• What the exercise asks
A faithful transcript of every entry is required; pictures do not belong in it.

• Recorded data
= = =
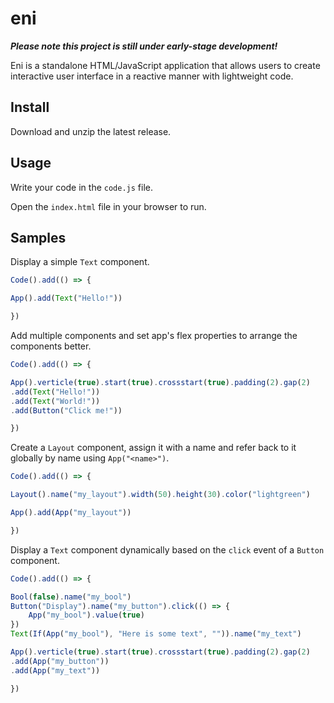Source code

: # eni

***Please note this project is still under early-stage development!***

Eni is a standalone HTML/JavaScript application that allows users to create interactive user interface in a reactive manner with lightweight code. 

## Install

Download and unzip the latest release.

## Usage

Write your code in the `code.js` file.

Open the `index.html` file in your browser to run.

## Samples

Display a simple `Text` component.

```js
Code().add(() => {

App().add(Text("Hello!"))

})
```

Add multiple components and set app's flex properties to arrange the components better.

```js
Code().add(() => {

App().verticle(true).start(true).crossstart(true).padding(2).gap(2)
.add(Text("Hello!"))
.add(Text("World!"))
.add(Button("Click me!"))

})
```

Create a `Layout` component, assign it with a name and refer back to it globally by name using `App("<name>")`.

```js
Code().add(() => {

Layout().name("my_layout").width(50).height(30).color("lightgreen")

App().add(App("my_layout"))

})
```

Display a `Text` component dynamically based on the `click` event of a `Button` component.

```js
Code().add(() => {

Bool(false).name("my_bool")
Button("Display").name("my_button").click(() => {
    App("my_bool").value(true)
})
Text(If(App("my_bool"), "Here is some text", "")).name("my_text")

App().verticle(true).start(true).crossstart(true).padding(2).gap(2)
.add(App("my_button"))
.add(App("my_text"))

})
```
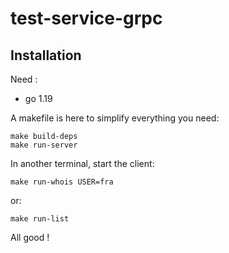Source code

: # test-service-grpc

## Installation 

Need :
- go 1.19

A makefile is here to simplify everything you need: 

```
make build-deps
make run-server
```

In another terminal, start the client: 

```
make run-whois USER=fra
```

or: 

```
make run-list
```

All good ! 
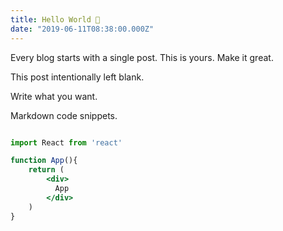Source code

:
 ```yaml
---
title: Hello World 👋
date: "2019-06-11T08:38:00.000Z"
---
```


Every blog starts with a single post. This is yours. Make it great.

<!-- more -->

This post intentionally left blank.

Write what you want.

Markdown code snippets.

```jsx

import React from 'react'

function App(){
    return (
        <div>
          App
        </div>
    )
}
```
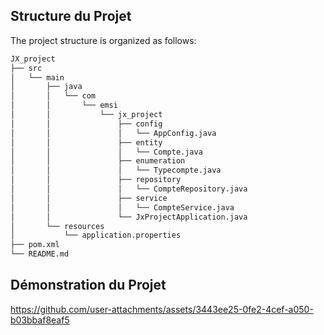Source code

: ## **Structure du Projet**
The project structure is organized as follows:
```bash  
JX_project
├── src
│   └── main
│       ├── java
│       │   └── com
│       │       └── emsi
│       │           └── jx_project
│       │               ├── config
│       │               │   └── AppConfig.java
│       │               ├── entity
│       │               │   └── Compte.java
│       │               ├── enumeration
│       │               │   └── Typecompte.java
│       │               ├── repository
│       │               │   └── CompteRepository.java
│       │               ├── service
│       │               │   └── CompteService.java
│       │               └── JxProjectApplication.java
│       └── resources
│           └── application.properties
├── pom.xml
└── README.md
```
## **Démonstration du Projet**
https://github.com/user-attachments/assets/3443ee25-0fe2-4cef-a050-b03bbaf8eaf5




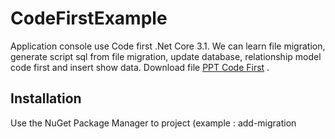 # CodeFirstExample
Application console use Code first .Net Core 3.1. We can learn file migration, generate script sql from file migration, update database, relationship model code first and insert show data. Download file [PPT Code First](https://drive.google.com/file/d/1V4zfItX-hgqjU3HwjF9U8wwXQ9cD83b9/view?usp=sharing) .
## Installation
Use the NuGet Package Manager to project (example : add-migration <title>, update-database, etc). Information all about [tools](https://docs.microsoft.com/en-us/ef/core/cli/powershell)
```bash
Install-Package Microsoft.EntityFrameworkCore.Tools
```
Use the Console **dotnet ef** can be installed as either a global or local tool. Information all about [dotnet ef](https://docs.microsoft.com/en-us/ef/core/cli/dotnet) 
```bash
dotnet tool install --global dotnet-ef
```

## Usage
- Project
  - Add new file migration in project
  ```bash
     Add-migration <Title>
  ```
  - Direct update database in project
  ```bash
     Update-database
  ```
  - Remove file migration in project
  ```bash
     Remove-migration
  ```
- Global
  - Generate file migration project to script SQL
   ```bash
      dotnet ef migrations script -o <Location file generate script> <Filename.sql> -i ( Example: dotnet ef migrations script -o d:\script.sql -i ) 
  ```
## References
- [Entity Framework Core for Code First](https://entityframeworkcore.com/model-relationships)
- [Entity Framework Core Tutorial](https://www.entityframeworktutorial.net/efcore/entity-framework-core.aspx)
= = =
• Solved exercise
Source code

: # eni

***Please note this project is still under early-stage development!***

Eni is a standalone HTML/JavaScript application that allows users to create interactive user interface in a reactive manner with lightweight code. 

## Install

Download and unzip the latest release.

## Usage

Write your code in the `code.js` file.

Open the `index.html` file in your browser to run.

## Samples

Display a simple `Text` component.

```js
Code().add(() => {

App().add(Text("Hello!"))

})
```

Add multiple components and set app's flex properties to arrange the components better.

```js
Code().add(() => {

App().verticle(true).start(true).crossstart(true).padding(2).gap(2)
.add(Text("Hello!"))
.add(Text("World!"))
.add(Button("Click me!"))

})
```

Create a `Layout` component, assign it with a name and refer back to it globally by name using `App("<name>")`.

```js
Code().add(() => {

Layout().name("my_layout").width(50).height(30).color("lightgreen")

App().add(App("my_layout"))

})
```

Display a `Text` component dynamically based on the `click` event of a `Button` component.

```js
Code().add(() => {

Bool(false).name("my_bool")
Button("Display").name("my_button").click(() => {
    App("my_bool").value(true)
})
Text(If(App("my_bool"), "Here is some text", "")).name("my_text")

App().verticle(true).start(true).crossstart(true).padding(2).gap(2)
.add(App("my_button"))
.add(App("my_text"))

})
```
Source code

: # test-service-grpc

## Installation 

Need :
- go 1.19

A makefile is here to simplify everything you need: 

```
make build-deps
make run-server
```

In another terminal, start the client: 

```
make run-whois USER=fra
```

or: 

```
make run-list
```

All good ! 
Source code

:
 ```yaml
---
title: Hello World 👋
date: "2019-06-11T08:38:00.000Z"
---
```


Every blog starts with a single post. This is yours. Make it great.

<!-- more -->

This post intentionally left blank.

Write what you want.

Markdown code snippets.

```jsx

import React from 'react'

function App(){
    return (
        <div>
          App
        </div>
    )
}
```
Source code

: ## **Structure du Projet**
The project structure is organized as follows:
```bash  
JX_project
├── src
│   └── main
│       ├── java
│       │   └── com
│       │       └── emsi
│       │           └── jx_project
│       │               ├── config
│       │               │   └── AppConfig.java
│       │               ├── entity
│       │               │   └── Compte.java
│       │               ├── enumeration
│       │               │   └── Typecompte.java
│       │               ├── repository
│       │               │   └── CompteRepository.java
│       │               ├── service
│       │               │   └── CompteService.java
│       │               └── JxProjectApplication.java
│       └── resources
│           └── application.properties
├── pom.xml
└── README.md
```
## **Démonstration du Projet**
https://github.com/user-attachments/assets/3443ee25-0fe2-4cef-a050-b03bbaf8eaf5




 # CodeFirstExample
Application console use Code first .Net Core 3.1. We can learn file migration, generate script sql from file migration, update database, relationship model code first and insert show data. Download file [PPT Code First](https://drive.google.com/file/d/1V4zfItX-hgqjU3HwjF9U8wwXQ9cD83b9/view?usp=sharing) .
## Installation
Use the NuGet Package Manager to project (example : add-migration <title>, update-database, etc). Information all about [tools](https://docs.microsoft.com/en-us/ef/core/cli/powershell)
```bash
Install-Package Microsoft.EntityFrameworkCore.Tools
```
Use the Console **dotnet ef** can be installed as either a global or local tool. Information all about [dotnet ef](https://docs.microsoft.com/en-us/ef/core/cli/dotnet) 
```bash
dotnet tool install --global dotnet-ef
```

## Usage
- Project
  - Add new file migration in project
  ```bash
     Add-migration <Title>
  ```
  - Direct update database in project
  ```bash
     Update-database
  ```
  - Remove file migration in project
  ```bash
     Remove-migration
  ```
- Global
  - Generate file migration project to script SQL
   ```bash
      dotnet ef migrations script -o <Location file generate script> <Filename.sql> -i ( Example: dotnet ef migrations script -o d:\script.sql -i ) 
  ```
## References
- [Entity Framework Core for Code First](https://entityframeworkcore.com/model-relationships)
- [Entity Framework Core Tutorial](https://www.entityframeworktutorial.net/efcore/entity-framework-core.aspx)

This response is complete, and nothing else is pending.